[Opening Data excerpts section]
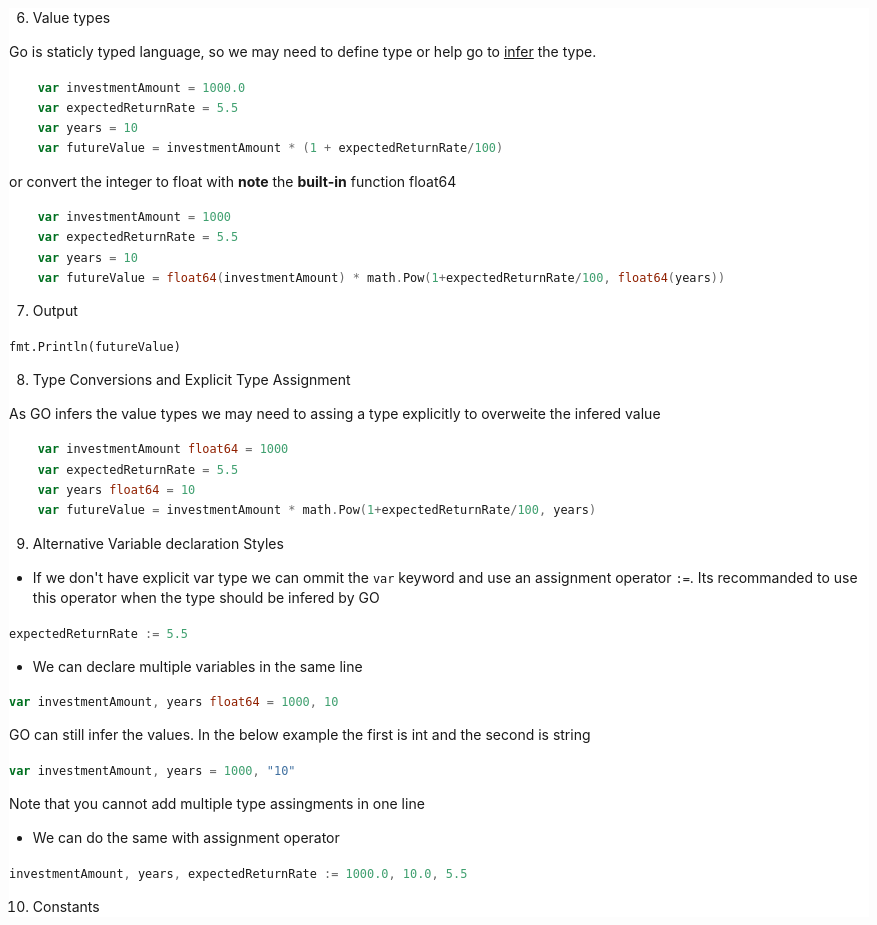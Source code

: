 6. Value types

Go is staticly typed language, so we may need to define type or help go to [infer](https://go.dev/tour/basics/14) the type.
```GO
	var investmentAmount = 1000.0
	var expectedReturnRate = 5.5
	var years = 10
	var futureValue = investmentAmount * (1 + expectedReturnRate/100)
```
or convert the integer to float with **note** the **built-in** function float64
```GO
	var investmentAmount = 1000
	var expectedReturnRate = 5.5
	var years = 10
	var futureValue = float64(investmentAmount) * math.Pow(1+expectedReturnRate/100, float64(years))
```

7. Output

`fmt.Println(futureValue)`

8. Type Conversions and Explicit Type Assignment

As GO infers the value types we may need to assing a type explicitly to overweite the infered value
```GO
	var investmentAmount float64 = 1000
	var expectedReturnRate = 5.5
	var years float64 = 10
	var futureValue = investmentAmount * math.Pow(1+expectedReturnRate/100, years)
```

9. Alternative Variable declaration Styles

* If we don't have explicit var type we can ommit the `var` keyword and use an assignment operator `:=`.
Its recommanded to use this operator when the type should be infered by GO
```GO
expectedReturnRate := 5.5
```

* We can declare multiple variables in the same line
```GO
var investmentAmount, years float64 = 1000, 10
```
GO can still infer the values. In the below example the first is int and the second is string
```GO
var investmentAmount, years = 1000, "10"
```
Note that you cannot add multiple type assingments in one line

* We can do the same with assignment operator
```GO
investmentAmount, years, expectedReturnRate := 1000.0, 10.0, 5.5
```

10. Constants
[Closing Data excerpts section]
Required action – Return all lines of the material that have "multiple" in them.

Result for this task –
* We can declare multiple variables in the same line
Note that you cannot add multiple type assingments in one line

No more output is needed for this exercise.